[428] He appealed to the Tlascaltecs by his side, and they declared that they knew him to be Tzihuacpopoca. Torquemada, i. 446.

[429] A load being at least 50 pounds, the bribe swells to over $5,000,000.

[430] Cortés and Martyr call the envoy a brother of Montezuma. Cartas, 79; dec. v. cap. ii.; Gomara and Herrera, a relative. Hist. Mex., 98; dec. ii. lib. vii. cap. iii. According to Bernal Diaz, the bribe is offered by four nobles at Tlalmanalco. Hist. Verdad., 64. Sahagun, who is the original authority for the story of ‘Tzioacpupuca’s’ attempt to pass himself off for Montezuma, says that Cortés was highly indignant at the deception, ‘y luego con afrenta enviaron á aquel principal y á todos los que con él habian venido.’ Hist. Conq., 19; Torquemada, i. 445-6.

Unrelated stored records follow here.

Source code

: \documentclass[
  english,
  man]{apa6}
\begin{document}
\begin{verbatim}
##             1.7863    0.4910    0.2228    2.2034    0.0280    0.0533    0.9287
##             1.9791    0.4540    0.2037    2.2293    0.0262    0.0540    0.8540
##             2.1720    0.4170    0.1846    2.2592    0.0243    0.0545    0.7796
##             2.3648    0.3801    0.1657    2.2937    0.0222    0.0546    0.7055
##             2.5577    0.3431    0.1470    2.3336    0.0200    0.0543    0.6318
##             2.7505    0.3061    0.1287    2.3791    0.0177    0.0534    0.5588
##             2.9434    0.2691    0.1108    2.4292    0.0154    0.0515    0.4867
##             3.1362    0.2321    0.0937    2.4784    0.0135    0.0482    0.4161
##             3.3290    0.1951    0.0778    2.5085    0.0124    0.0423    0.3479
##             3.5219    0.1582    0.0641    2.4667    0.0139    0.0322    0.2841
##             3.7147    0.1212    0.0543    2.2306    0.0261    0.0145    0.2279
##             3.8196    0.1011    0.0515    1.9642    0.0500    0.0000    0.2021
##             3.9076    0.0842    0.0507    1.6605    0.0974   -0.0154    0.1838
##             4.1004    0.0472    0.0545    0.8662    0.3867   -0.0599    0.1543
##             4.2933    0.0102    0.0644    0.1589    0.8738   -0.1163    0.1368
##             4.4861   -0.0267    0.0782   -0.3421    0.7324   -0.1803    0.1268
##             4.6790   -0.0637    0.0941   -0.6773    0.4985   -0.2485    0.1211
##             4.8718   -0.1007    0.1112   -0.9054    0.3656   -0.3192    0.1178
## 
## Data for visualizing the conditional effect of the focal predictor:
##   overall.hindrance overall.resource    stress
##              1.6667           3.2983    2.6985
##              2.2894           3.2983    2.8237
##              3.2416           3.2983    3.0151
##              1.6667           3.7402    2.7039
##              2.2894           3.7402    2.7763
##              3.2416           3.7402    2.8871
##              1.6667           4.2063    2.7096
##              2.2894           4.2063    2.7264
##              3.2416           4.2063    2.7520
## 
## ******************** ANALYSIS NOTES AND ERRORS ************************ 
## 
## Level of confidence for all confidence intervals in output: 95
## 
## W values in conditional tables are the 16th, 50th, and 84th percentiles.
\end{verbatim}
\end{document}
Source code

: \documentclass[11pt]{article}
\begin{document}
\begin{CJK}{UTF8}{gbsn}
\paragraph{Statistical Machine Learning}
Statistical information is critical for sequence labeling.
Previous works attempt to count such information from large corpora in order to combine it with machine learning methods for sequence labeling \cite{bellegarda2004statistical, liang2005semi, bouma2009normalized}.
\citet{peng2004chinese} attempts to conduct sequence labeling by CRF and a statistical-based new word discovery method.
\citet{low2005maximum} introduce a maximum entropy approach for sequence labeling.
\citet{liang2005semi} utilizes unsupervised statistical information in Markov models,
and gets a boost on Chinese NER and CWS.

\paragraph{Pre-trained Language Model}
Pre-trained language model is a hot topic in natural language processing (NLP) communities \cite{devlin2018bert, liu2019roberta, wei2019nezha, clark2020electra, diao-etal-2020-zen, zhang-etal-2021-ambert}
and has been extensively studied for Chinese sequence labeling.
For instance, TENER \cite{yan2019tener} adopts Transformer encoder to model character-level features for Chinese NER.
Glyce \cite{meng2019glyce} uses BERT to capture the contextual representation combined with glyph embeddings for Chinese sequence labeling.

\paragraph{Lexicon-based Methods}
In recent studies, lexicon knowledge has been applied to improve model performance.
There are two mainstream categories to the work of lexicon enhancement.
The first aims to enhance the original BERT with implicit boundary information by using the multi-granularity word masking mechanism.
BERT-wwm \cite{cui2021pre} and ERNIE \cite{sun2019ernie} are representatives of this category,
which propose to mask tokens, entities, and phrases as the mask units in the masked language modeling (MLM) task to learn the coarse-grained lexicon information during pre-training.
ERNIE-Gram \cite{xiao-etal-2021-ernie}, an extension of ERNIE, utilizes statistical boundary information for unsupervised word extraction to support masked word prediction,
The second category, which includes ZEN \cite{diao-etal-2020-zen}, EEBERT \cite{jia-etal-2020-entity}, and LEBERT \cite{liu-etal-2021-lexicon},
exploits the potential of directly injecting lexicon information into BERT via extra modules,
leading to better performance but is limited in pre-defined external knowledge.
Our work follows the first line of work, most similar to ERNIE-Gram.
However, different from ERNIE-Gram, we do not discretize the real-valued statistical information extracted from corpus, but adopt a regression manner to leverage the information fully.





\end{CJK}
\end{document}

[431] Sahagun, Hist. Conq., 20-1; Acosta, Hist. Ind., 519-20; Torquemada, i. 447. Solis, the ‘penetrating historian,’ repeats and improves upon this as an account taken from ‘autores fidedignos.’ Hist. Mex., i. 353. And with a similar belief it has been given a prominent place in West-vnd Ost-Indischer Lustgart, 131. Gaspar Ens L., the author, was one of the editors of the famous set of De Bry, from which he like so many others borrowed text, if not engravings. The narrator of several individual European travels, he also issued the Indiæ Occidentalis Historia, Coloniæ, 1612. The German version, published at Cöllen in 1618 in a small quarto form, under the above title, has for its guiding principle the appropriate maxim of Horace, Omne tulit punctum qui miscuit utile dulci. The first part, relating to America in general, is divided into three sections, for physical and natural geography and Indian customs, followed by discovery, voyages, and conquests, and concluding with a review of political history, and an appendix on missionary progress. This arrangement, however, is nominal rather than real, and the confusion, extending into chapters as well as sections, is increased by the incomplete and undigested form of the material, enlivened, however, by an admixture of the quaint and wonderful.

[432] ‘Ya estamos para perdernos ... mexicanos somos, ponernos hemos á lo que viniese por la honra de la generacion.... Nacidos somos, venga lo que viniere.’ Sahagun, Hist. Conq., 21.

[433] ‘Este parecer de Cuitlahuac, abraçaron muchos de los Presentes.’ Torquemada, i. 444-5.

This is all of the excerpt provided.